*Instructions to follow*.
Check every line of the entries that follow, and copy the ones containing "export".

━━━ Given data

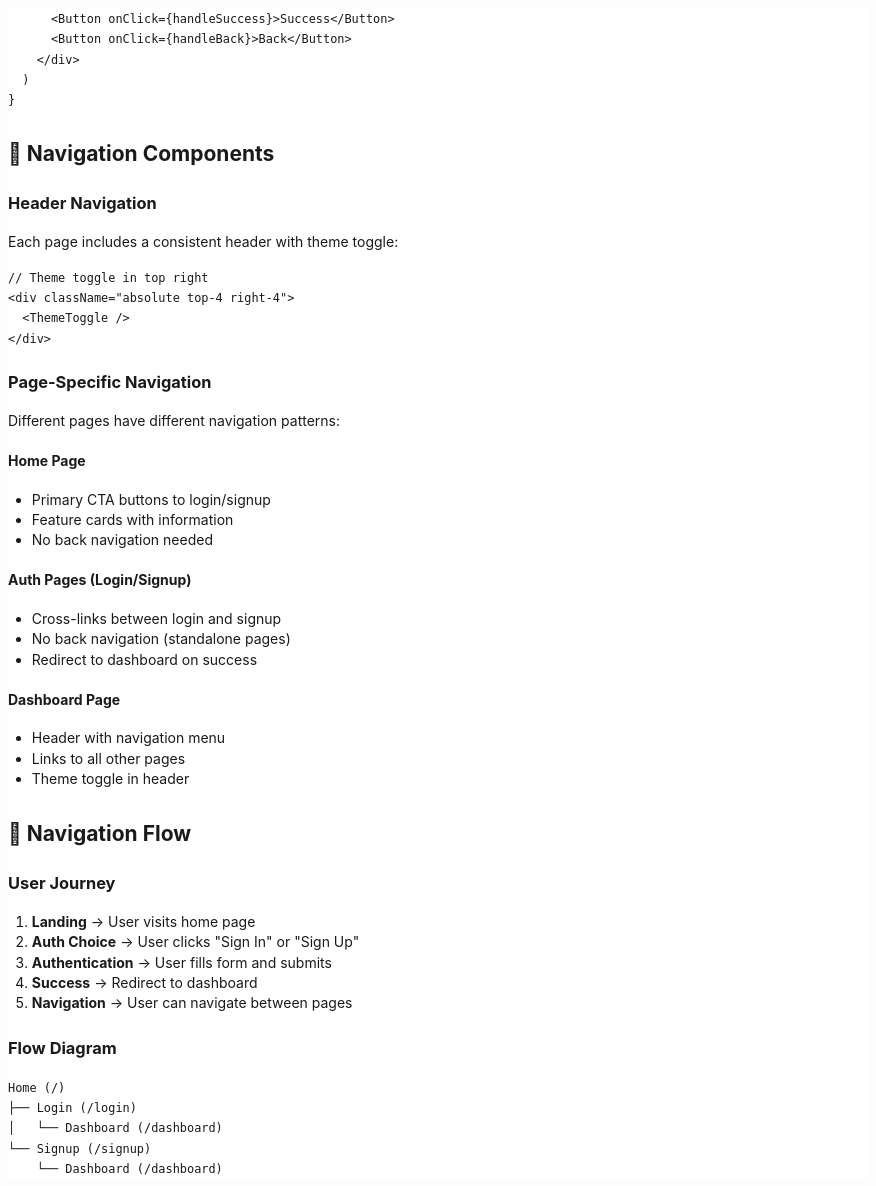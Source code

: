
 ```tsx
      <Button onClick={handleSuccess}>Success</Button>
      <Button onClick={handleBack}>Back</Button>
    </div>
  )
}
```

## 🎨 Navigation Components

### Header Navigation
Each page includes a consistent header with theme toggle:

```tsx
// Theme toggle in top right
<div className="absolute top-4 right-4">
  <ThemeToggle />
</div>
```

### Page-Specific Navigation
Different pages have different navigation patterns:

#### Home Page
- Primary CTA buttons to login/signup
- Feature cards with information
- No back navigation needed

#### Auth Pages (Login/Signup)
- Cross-links between login and signup
- No back navigation (standalone pages)
- Redirect to dashboard on success

#### Dashboard Page
- Header with navigation menu
- Links to all other pages
- Theme toggle in header

## 🔄 Navigation Flow

### User Journey
1. **Landing** → User visits home page
2. **Auth Choice** → User clicks "Sign In" or "Sign Up"
3. **Authentication** → User fills form and submits
4. **Success** → Redirect to dashboard
5. **Navigation** → User can navigate between pages

### Flow Diagram
```
Home (/)
├── Login (/login)
│   └── Dashboard (/dashboard)
└── Signup (/signup)
    └── Dashboard (/dashboard)
```
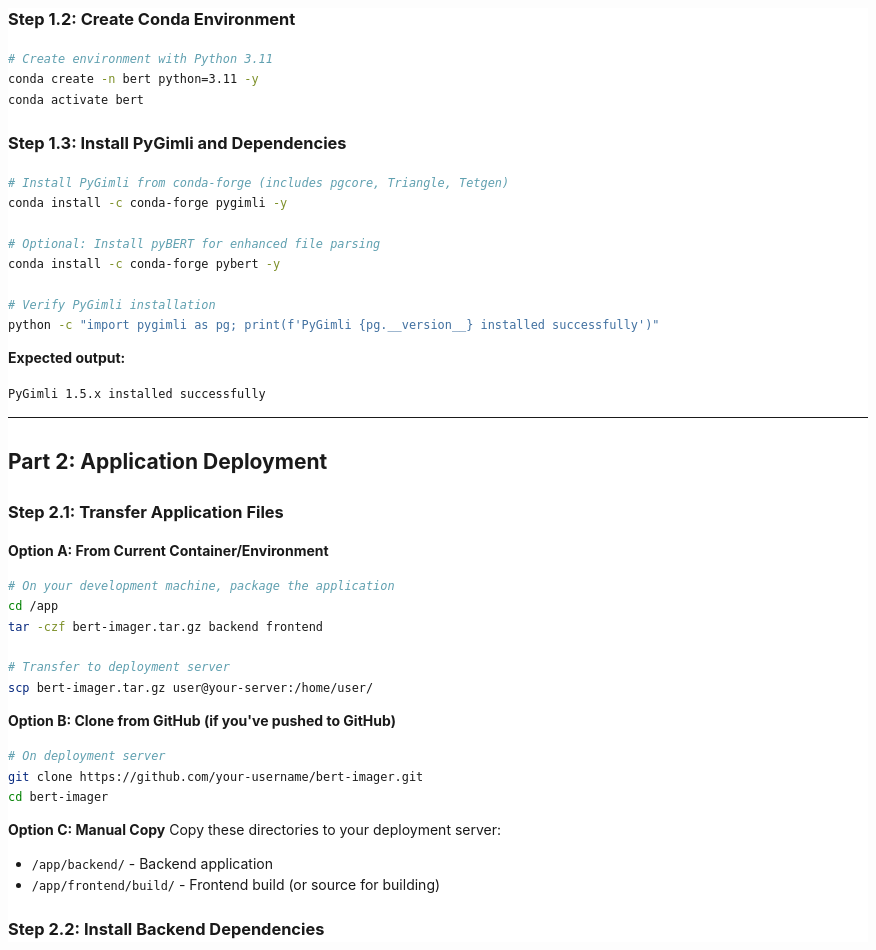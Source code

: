### Step 1.2: Create Conda Environment

```bash
# Create environment with Python 3.11
conda create -n bert python=3.11 -y
conda activate bert
```

### Step 1.3: Install PyGimli and Dependencies

```bash
# Install PyGimli from conda-forge (includes pgcore, Triangle, Tetgen)
conda install -c conda-forge pygimli -y

# Optional: Install pyBERT for enhanced file parsing
conda install -c conda-forge pybert -y

# Verify PyGimli installation
python -c "import pygimli as pg; print(f'PyGimli {pg.__version__} installed successfully')"
```

**Expected output:**
```
PyGimli 1.5.x installed successfully
```

---

## Part 2: Application Deployment

### Step 2.1: Transfer Application Files

**Option A: From Current Container/Environment**
```bash
# On your development machine, package the application
cd /app
tar -czf bert-imager.tar.gz backend frontend

# Transfer to deployment server
scp bert-imager.tar.gz user@your-server:/home/user/
```

**Option B: Clone from GitHub (if you've pushed to GitHub)**
```bash
# On deployment server
git clone https://github.com/your-username/bert-imager.git
cd bert-imager
```

**Option C: Manual Copy**
Copy these directories to your deployment server:
- `/app/backend/` - Backend application
- `/app/frontend/build/` - Frontend build (or source for building)

### Step 2.2: Install Backend Dependencies
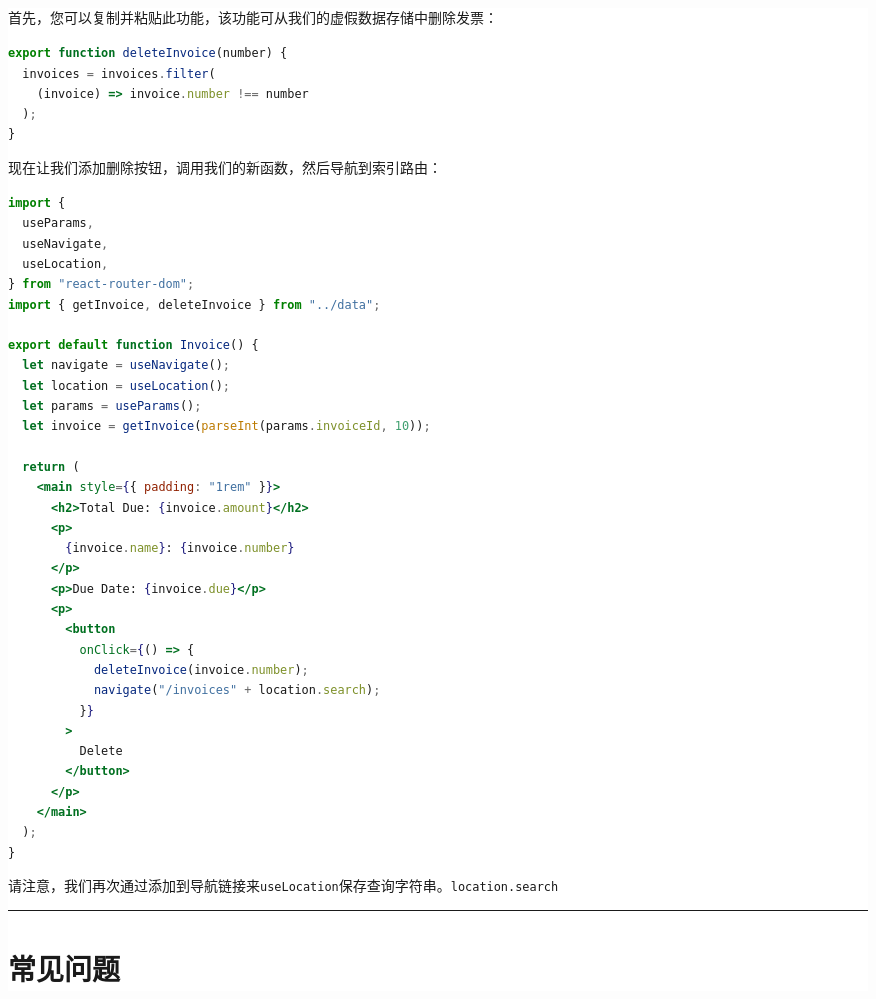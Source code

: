 首先，您可以复制并粘贴此功能，该功能可从我们的虚假数据存储中删除发票：

```js
export function deleteInvoice(number) {
  invoices = invoices.filter(
    (invoice) => invoice.number !== number
  );
}
```

现在让我们添加删除按钮，调用我们的新函数，然后导航到索引路由：

```jsx
import {
  useParams,
  useNavigate,
  useLocation,
} from "react-router-dom";
import { getInvoice, deleteInvoice } from "../data";

export default function Invoice() {
  let navigate = useNavigate();
  let location = useLocation();
  let params = useParams();
  let invoice = getInvoice(parseInt(params.invoiceId, 10));

  return (
    <main style={{ padding: "1rem" }}>
      <h2>Total Due: {invoice.amount}</h2>
      <p>
        {invoice.name}: {invoice.number}
      </p>
      <p>Due Date: {invoice.due}</p>
      <p>
        <button
          onClick={() => {
            deleteInvoice(invoice.number);
            navigate("/invoices" + location.search);
          }}
        >
          Delete
        </button>
      </p>
    </main>
  );
}
```

请注意，我们再次通过添加到导航链接来`useLocation`保存查询字符串。`location.search`

----

#  常见问题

━━━━━━

*Output below*.
export function deleteInvoice(number) {
export default function Invoice() {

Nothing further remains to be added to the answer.